You will be asked to identify one person who is responsible for coordinating your child’s pediatric care with us. This is the person we will contact regarding any clinical or financial communications, though other adults may bring your child to a visit or carry health insurance for your child. The Responsible Party is the person responsible for the patient’s account. Please note that a divorce degree or other financial arrangement between two parties does not determine who Horizon Primary Care bills for service. We will bill the appropriate insurance, but will look to the Responsible Party for any balance remaining.

Fees & Payments

We understand that changing conditions in the economy and health insurance industry have made the cost of healthcare difficult for some families. Our fee schedule has been developed to be consistent with usual and customary charges in the community. Payment is expected for all office visits provided by our staff, including charges for immunization, in-house lab work and medical supplies.
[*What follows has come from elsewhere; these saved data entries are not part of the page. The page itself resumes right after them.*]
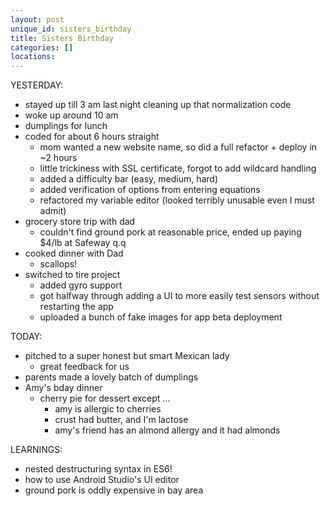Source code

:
 ```yaml
---
layout: post
unique_id: sisters_birthday
title: Sisters Birthday
categories: []
locations: 
---
```


YESTERDAY:
* stayed up till 3 am last night cleaning up that normalization code
* woke up around 10 am
* dumplings for lunch
* coded for about 6 hours straight
  * mom wanted a new website name, so did a full refactor + deploy in ~2 hours
  * little trickiness with SSL certificate, forgot to add wildcard handling
  * added a difficulty bar (easy, medium, hard)
  * added verification of options from entering equations
  * refactored my variable editor (looked terribly unusable even I must admit)
* grocery store trip with dad
  * couldn't find ground pork at reasonable price, ended up paying $4/lb at Safeway q.q
* cooked dinner with Dad
  * scallops!
* switched to tire project
  * added gyro support
  * got halfway through adding a UI to more easily test sensors without restarting the app
  * uploaded a bunch of fake images for app beta deployment

TODAY:
* pitched to a super honest but smart Mexican lady
  * great feedback for us
* parents made a lovely batch of dumplings
* Amy's bday dinner
  * cherry pie for dessert except ...
    * amy is allergic to cherries
    * crust had butter, and I'm lactose
    * amy's friend has an almond allergy and it had almonds

LEARNINGS:
* nested destructuring syntax in ES6!
* how to use Android Studio's UI editor
* ground pork is oddly expensive in bay area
In an effort to provide the most comprehensive care available to our patients, we make a number of services available to our patients at no cost, including our Nurse Advice Service, After Hour Service, and completion of most medical forms.

  • Please be aware that if any outside lab or x-ray services are required, you will receive a separate bill for those services from the lab or x-ray provider
  • In addition to cash and check payments, we also accept VISA, MasterCard and Discover

Insurance
Horizon Primary Care accepts most commercial insurances as well as TriCare and Medicaid. We do not accept insurance discount plans, Denver Health and Kaiser Insurances. If you have any questions about which insurance plans we accept, please ask one of our administrative or business office staff. Please not the following insurance guidelines.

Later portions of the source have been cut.